The documentation is up to date with these changes.

rjzamora · 2025-05-12T13:20:51Z

Thanks for looking into this @Matt711 !

Unfortunately, this doesn't really address the "problem" I am seeing with large multi-file datasets. Even if we print the name of the file, I still see patterns like this:

    SELECT ('________________________________3',) [1]
      REPARTITION ('________________________________2',) [1]
        SELECT ('________________________________2',) [200]
          HSTACK ('l_partkey', 'l_extendedprice', 'l_discount', 'p_type', 'l_shipdate', '__POLARS_CSER_0x50629c41af563bce') [200]
            PROJECTION ('l_partkey', 'l_extendedprice', 'l_discount', 'p_type', 'l_shipdate') [200]
              JOIN Inner ('l_partkey',) ('p_partkey',) ('l_partkey', 'l_extendedprice', 'l_discount', 'l_shipdate', 'p_type') [200]
                UNION ('l_partkey', 'l_extendedprice', 'l_discount', 'l_shipdate') [200]
                  SCAN PARQUET lineitem_0002072d-7283-43ae-b645-b26640318053.parquet ... ('l_partkey', 'l_extendedprice', 'l_discount', 'l_shipdate') [1]
                  SCAN PARQUET lineitem_00da60cf-7b34-4715-800a-5032bc9cb829.parquet ... ('l_partkey', 'l_extendedprice', 'l_discount', 'l_shipdate') [1]
                  SCAN PARQUET lineitem_02997ef6-3e9b-4ab8-883c-ffc32da0d133.parquet ... ('l_partkey', 'l_extendedprice', 'l_discount', 'l_shipdate') [1]
                  SCAN PARQUET lineitem_03e96325-223f-4e27-9149-d37658f052fa.parquet ... ('l_partkey', 'l_extendedprice', 'l_discount', 'l_shipdate') [1]
                  SCAN PARQUET lineitem_04a90cbd-2d52-48f8-9a86-e8b44e2888ad.parquet ... ('l_partkey', 'l_extendedprice', 'l_discount', 'l_shipdate') [1]
                  ... THIS REPEATS 195 more times (with slightly different file names) ...

rjzamora · 2025-05-12T13:31:14Z

My weakly-held opinion is that we get enough information from Scan.typ and the schema if we do something like:

@_repr_ir.register
def _(ir: Scan, *, offset: str = "") -> str:
    label = f"SCAN {ir.typ.upper()}"
    return _repr_header(offset, label, ir.schema)

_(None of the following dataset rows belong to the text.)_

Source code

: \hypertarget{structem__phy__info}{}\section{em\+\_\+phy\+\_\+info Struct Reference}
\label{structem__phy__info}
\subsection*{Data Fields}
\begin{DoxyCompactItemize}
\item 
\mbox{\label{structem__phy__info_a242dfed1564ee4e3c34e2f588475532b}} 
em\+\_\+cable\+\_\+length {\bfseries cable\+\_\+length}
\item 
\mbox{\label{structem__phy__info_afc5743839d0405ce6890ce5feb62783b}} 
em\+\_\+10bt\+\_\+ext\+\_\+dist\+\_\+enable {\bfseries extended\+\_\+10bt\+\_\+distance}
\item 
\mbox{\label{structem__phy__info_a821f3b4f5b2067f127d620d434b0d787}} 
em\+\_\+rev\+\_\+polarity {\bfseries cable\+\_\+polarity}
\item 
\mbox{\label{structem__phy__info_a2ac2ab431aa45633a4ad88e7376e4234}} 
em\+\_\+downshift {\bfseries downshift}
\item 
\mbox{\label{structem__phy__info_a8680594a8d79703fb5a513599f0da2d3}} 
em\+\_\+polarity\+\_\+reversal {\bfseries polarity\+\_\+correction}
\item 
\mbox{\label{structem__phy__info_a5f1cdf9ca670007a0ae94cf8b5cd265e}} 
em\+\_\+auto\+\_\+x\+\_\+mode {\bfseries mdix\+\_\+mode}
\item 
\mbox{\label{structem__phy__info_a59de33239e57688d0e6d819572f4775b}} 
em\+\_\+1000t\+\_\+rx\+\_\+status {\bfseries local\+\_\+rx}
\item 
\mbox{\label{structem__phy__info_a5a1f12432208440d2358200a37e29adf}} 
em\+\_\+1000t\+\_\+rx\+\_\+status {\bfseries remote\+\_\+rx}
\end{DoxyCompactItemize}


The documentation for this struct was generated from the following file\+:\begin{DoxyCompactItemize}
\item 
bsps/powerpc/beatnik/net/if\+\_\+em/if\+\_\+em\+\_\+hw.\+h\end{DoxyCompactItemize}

This way, we end up with patterns like:

    SELECT ('________________________________3',) [1]
      REPARTITION ('________________________________2',) [1]
        SELECT ('________________________________2',) [200]
          HSTACK ('l_partkey', 'l_extendedprice', 'l_discount', 'p_type', 'l_shipdate', '__POLARS_CSER_0x50629c41af563bce') [200]
            PROJECTION ('l_partkey', 'l_extendedprice', 'l_discount', 'p_type', 'l_shipdate') [200]
              JOIN Inner ('l_partkey',) ('p_partkey',) ('l_partkey', 'l_extendedprice', 'l_discount', 'l_shipdate', 'p_type') [200]
                UNION ('l_partkey', 'l_extendedprice', 'l_discount', 'l_shipdate') [200]
                  SCAN PARQUET ('l_partkey', 'l_extendedprice', 'l_discount', 'l_shipdate') [1]
                  (repeated 200 times)
                UNION ('p_partkey', 'p_type') [2]
                  SCAN PARQUET ('p_partkey', 'p_type') [1]
                  (repeated 2 times)

Matt711 · 2025-05-12T13:39:32Z

UNION ('l_partkey', 'l_extendedprice', 'l_discount', 'l_shipdate') [200]
SCAN PARQUET lineitem_0002072d-7283-43ae-b645-b26640318053.parquet ... ('l_partkey', 'l_extendedprice', 'l_discoun

Thanks for print out! I see, yeah I'llremove the file name and suffix.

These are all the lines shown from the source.